Lost to Light
Page 7
As I walked down the driveway, a low, black car was pulling in. Mrs. Dorset was home early this Friday. They were leaving for Costa Rica in the morning since Benji had the week off from school, heading to an extremely expensive and absolutely beautiful resort to spend the holiday.
“There’s nothing to do there,” Benji had said glumly when we researched it, and looked at the multiple pictures of thin, tan women lounging in white bathing suits by the numerous pools, and getting massages and facials and eating tropical fruit. It looked good to me.
“You can swim, buddy,” I told him. “The pools look great. I bet they’re really warm. Look, that one has real sand in the bottom.” I peered at the screen. “There’s a bar in that pool!”
“I hate swimming,” he had countered.
That had given me an idea.
“Maura!” Mrs. Dorset called now, stepping out of the black car in the driveway. I waved and kept walking. Faster, in fact. “Just a moment.”
I stopped. “Hi, Mrs. Dorset.”
“Are you heading home?”
“Yes.” Obviously. “Have a great trip to Costa Rica and happy Thanksgiving.” I took a step away.
“Why don’t I give you a ride? I’ve been meaning to talk to you.”

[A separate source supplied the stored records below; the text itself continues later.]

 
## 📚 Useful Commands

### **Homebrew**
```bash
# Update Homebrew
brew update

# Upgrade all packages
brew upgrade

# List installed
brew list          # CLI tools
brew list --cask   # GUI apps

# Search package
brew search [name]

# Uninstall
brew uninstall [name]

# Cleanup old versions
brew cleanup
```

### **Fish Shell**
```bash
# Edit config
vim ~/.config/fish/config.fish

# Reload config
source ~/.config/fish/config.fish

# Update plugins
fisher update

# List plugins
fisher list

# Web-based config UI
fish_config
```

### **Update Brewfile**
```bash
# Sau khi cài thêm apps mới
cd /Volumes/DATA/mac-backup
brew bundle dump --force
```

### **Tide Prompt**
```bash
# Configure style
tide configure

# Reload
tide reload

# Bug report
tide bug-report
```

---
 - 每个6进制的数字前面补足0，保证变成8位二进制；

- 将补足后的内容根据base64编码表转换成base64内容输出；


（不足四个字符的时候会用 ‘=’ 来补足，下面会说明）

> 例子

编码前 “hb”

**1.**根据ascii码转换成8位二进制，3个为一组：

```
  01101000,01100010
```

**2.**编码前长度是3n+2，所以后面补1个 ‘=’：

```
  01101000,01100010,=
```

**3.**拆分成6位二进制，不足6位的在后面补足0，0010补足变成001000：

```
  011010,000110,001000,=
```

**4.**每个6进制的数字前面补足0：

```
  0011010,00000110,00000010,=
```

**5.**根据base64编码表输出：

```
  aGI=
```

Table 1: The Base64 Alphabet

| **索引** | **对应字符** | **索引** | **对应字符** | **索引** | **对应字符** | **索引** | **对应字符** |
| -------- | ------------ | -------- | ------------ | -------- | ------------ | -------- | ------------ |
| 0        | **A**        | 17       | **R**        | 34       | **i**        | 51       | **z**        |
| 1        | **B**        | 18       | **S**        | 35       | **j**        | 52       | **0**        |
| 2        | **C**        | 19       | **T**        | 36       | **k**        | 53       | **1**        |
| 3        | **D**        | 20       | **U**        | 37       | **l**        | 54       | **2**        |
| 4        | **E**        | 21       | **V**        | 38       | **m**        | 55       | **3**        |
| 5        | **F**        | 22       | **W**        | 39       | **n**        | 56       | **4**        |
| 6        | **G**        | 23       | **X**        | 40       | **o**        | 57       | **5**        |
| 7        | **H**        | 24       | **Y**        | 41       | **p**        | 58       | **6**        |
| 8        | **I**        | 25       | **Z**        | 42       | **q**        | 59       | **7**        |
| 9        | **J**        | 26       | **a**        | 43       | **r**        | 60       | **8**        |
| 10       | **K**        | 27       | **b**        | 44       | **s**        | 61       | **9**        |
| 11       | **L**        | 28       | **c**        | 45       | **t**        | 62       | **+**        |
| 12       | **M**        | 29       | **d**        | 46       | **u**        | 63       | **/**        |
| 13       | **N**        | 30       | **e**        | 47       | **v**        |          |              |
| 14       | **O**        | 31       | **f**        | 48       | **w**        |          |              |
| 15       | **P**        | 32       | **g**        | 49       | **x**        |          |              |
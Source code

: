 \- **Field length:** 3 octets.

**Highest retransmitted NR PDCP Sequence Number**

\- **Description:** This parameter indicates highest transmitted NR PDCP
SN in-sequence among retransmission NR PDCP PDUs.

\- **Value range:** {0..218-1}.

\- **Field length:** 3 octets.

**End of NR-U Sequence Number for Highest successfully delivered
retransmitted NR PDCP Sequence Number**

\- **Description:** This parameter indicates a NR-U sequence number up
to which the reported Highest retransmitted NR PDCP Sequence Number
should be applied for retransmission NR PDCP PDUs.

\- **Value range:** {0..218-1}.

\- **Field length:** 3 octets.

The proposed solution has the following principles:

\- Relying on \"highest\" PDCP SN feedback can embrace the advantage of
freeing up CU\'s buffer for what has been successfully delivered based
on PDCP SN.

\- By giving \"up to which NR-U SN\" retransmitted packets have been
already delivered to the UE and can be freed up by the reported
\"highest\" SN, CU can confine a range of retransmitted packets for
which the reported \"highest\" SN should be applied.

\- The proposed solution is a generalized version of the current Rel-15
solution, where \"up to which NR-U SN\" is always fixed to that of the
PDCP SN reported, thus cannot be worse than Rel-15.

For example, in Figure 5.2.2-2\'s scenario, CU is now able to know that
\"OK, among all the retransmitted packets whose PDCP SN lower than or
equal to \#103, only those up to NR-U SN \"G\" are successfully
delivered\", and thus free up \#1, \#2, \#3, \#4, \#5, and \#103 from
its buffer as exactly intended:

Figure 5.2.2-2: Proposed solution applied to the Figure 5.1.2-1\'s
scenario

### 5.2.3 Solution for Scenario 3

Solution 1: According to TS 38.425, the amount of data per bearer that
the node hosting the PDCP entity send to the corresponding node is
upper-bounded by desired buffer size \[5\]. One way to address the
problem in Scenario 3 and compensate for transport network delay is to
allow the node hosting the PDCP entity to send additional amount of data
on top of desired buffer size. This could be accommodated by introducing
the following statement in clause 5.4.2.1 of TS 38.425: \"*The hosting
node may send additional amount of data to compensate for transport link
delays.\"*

My antennae went up. “I’m fine. I can take the bus.”
She hit a button inside the car and the passenger door flipped up. “It’s not a problem! Come on.”
Cautiously, I got inside, and when she asked, I gave her my address.
“Oh, wow. I’ve never been out there before,” she told me. “I don’t think I’ll drive you that far. I don’t want to get my car stolen! Just let me know a good spot to drop you.”
Wonderful. “Sure.”
“Perfect! How is Benjamin doing?”
“Ok,” I answered cautiously. There hadn’t been any more flare-ups with kids at school, as far as I knew, and he was maintaining a safe, yet somewhat miserable, equilibrium.
“Great, great. You do a great job with him.”
“Oh, thanks.”
“What I really wanted to talk to you about was Mr. Dorset.”
“Mr. Dorset?”
“Your relationship with him.” She laughed lightly. “We’re all adults! It’s ok. I knew from the moment I saw you after he hired you exactly where things were going.”
“I don’t have a relationship with him, except as my employer,” I said stiffly, and she laughed again.
“Well, let me give you some food for thought. You know, sometimes relationships, marriages, for example, just don’t last.”
“That’s too bad.” I wanted to jump out of the car.
“I could use an ally, Maura. An ally in the house. No matter how things go in my marriage to Mr. Dorset, you want to come out on top, right?”
“I don’t really feel like I have any place at all in the situation, Mrs. Dorset.”
“Please, call me Undine.”
“This is a good place to let me off,” I said, pointing at a well-lit corner. “Right here is great.”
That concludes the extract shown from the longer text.